Сколько развивались мы, люди, от диких волосатых существ доныне? Тысячи и тысячи лет.

Сколько времени понадобится РР, чтобы пройти тот же путь? От набора рефлексов до максимального понимания мира, когда рефлексы превращаются в… то, что мы называем сейчас человеком? Не знаю. Наши компьютеры намного слабее мозга обезьян, так что, быть может, миллионы лет.

А другого пути к РР нет. Нельзя дать ему сразу знания, умения и цели. Всё то, что должны дать законы окружающего мира. Это не в нашей власти, потому что мы не понимаем эти законы.

Я мог лишь зачать, дать ему жизнь. Развиться он должен был сам.

Три закона робототехники остались лежать в стороне. Они не подходят для разума. Единственное правило, с которым разум должен родиться – «мне надо выжить». Из него вырастет всё остальное, в том числе и забота об окружающих, гуманизм и прочее. Ведь они лишь проявления этого первого, основополагающего закона жизни – «я должен выжить».
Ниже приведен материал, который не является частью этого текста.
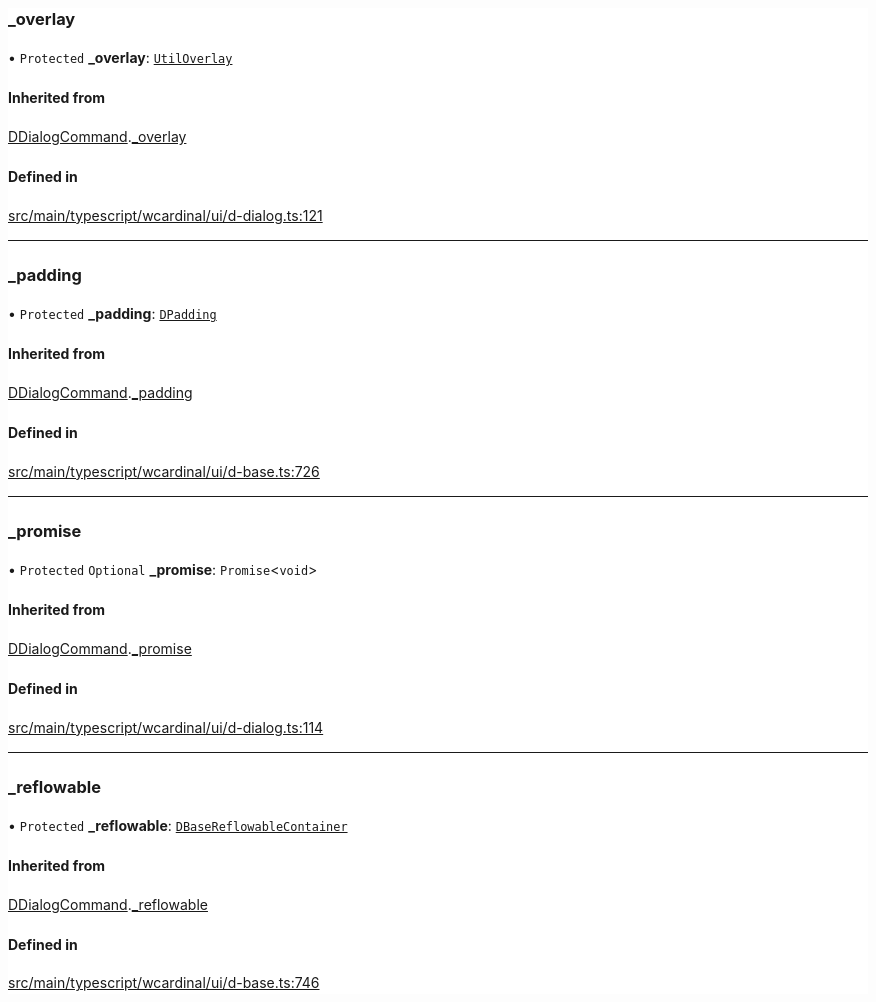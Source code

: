 ### \_overlay

• `Protected` **\_overlay**: [`UtilOverlay`](UtilOverlay.md)

#### Inherited from

[DDialogCommand](DDialogCommand.md).[_overlay](DDialogCommand.md#_overlay)

#### Defined in

[src/main/typescript/wcardinal/ui/d-dialog.ts:121](https://github.com/winter-cardinal/winter-cardinal-ui/blob/v0.179.0/src/main/typescript/wcardinal/ui/d-dialog.ts#L121)

___

### \_padding

• `Protected` **\_padding**: [`DPadding`](../interfaces/DPadding.md)

#### Inherited from

[DDialogCommand](DDialogCommand.md).[_padding](DDialogCommand.md#_padding)

#### Defined in

[src/main/typescript/wcardinal/ui/d-base.ts:726](https://github.com/winter-cardinal/winter-cardinal-ui/blob/v0.179.0/src/main/typescript/wcardinal/ui/d-base.ts#L726)

___

### \_promise

• `Protected` `Optional` **\_promise**: `Promise`<`void`\>

#### Inherited from

[DDialogCommand](DDialogCommand.md).[_promise](DDialogCommand.md#_promise)

#### Defined in

[src/main/typescript/wcardinal/ui/d-dialog.ts:114](https://github.com/winter-cardinal/winter-cardinal-ui/blob/v0.179.0/src/main/typescript/wcardinal/ui/d-dialog.ts#L114)

___

### \_reflowable

• `Protected` **\_reflowable**: [`DBaseReflowableContainer`](DBaseReflowableContainer.md)

#### Inherited from

[DDialogCommand](DDialogCommand.md).[_reflowable](DDialogCommand.md#_reflowable)

#### Defined in

[src/main/typescript/wcardinal/ui/d-base.ts:746](https://github.com/winter-cardinal/winter-cardinal-ui/blob/v0.179.0/src/main/typescript/wcardinal/ui/d-base.ts#L746)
Я выступил на конференции и рассказал о проделанной работе. Все согласились, что практического интереса эта работа почти не представляет. Как использовать существо, не связанное ограничениями? К тому же, находящееся на начальной стадии развития. Все согласились, что работа представляет огромный теоретический интерес. Посмотреть, как он будет расти.

Мы назвали его Малыш.

А дальше… Я подозреваю, что дальше от нас ничего не зависело. Мы стали не хозяевами, а лишь одними из многих. Участниками и наблюдателями.

Мы долго наблюдали за ним в тиши его дома. В границах, которые отвели ему в глубинах наших компьютеров. Он вяло изучил их и застыл, замер. Тогда мы включили программы обучения. Стали по капелькам показывать ему мир. Обучать, как обучают подобные ему программы. И он учился. Учился смотреть через камеру. Распознавать движения и объекты. Учился понимать, что такое далеко, близко, быстро, медленно. Различия цветов, различия в линиях, контурах, тенях и свете, предметах и живых существах. Он делал это, как обычная программа, призванная помочь людям. Не выказывая ни капельки своей воли, своего я.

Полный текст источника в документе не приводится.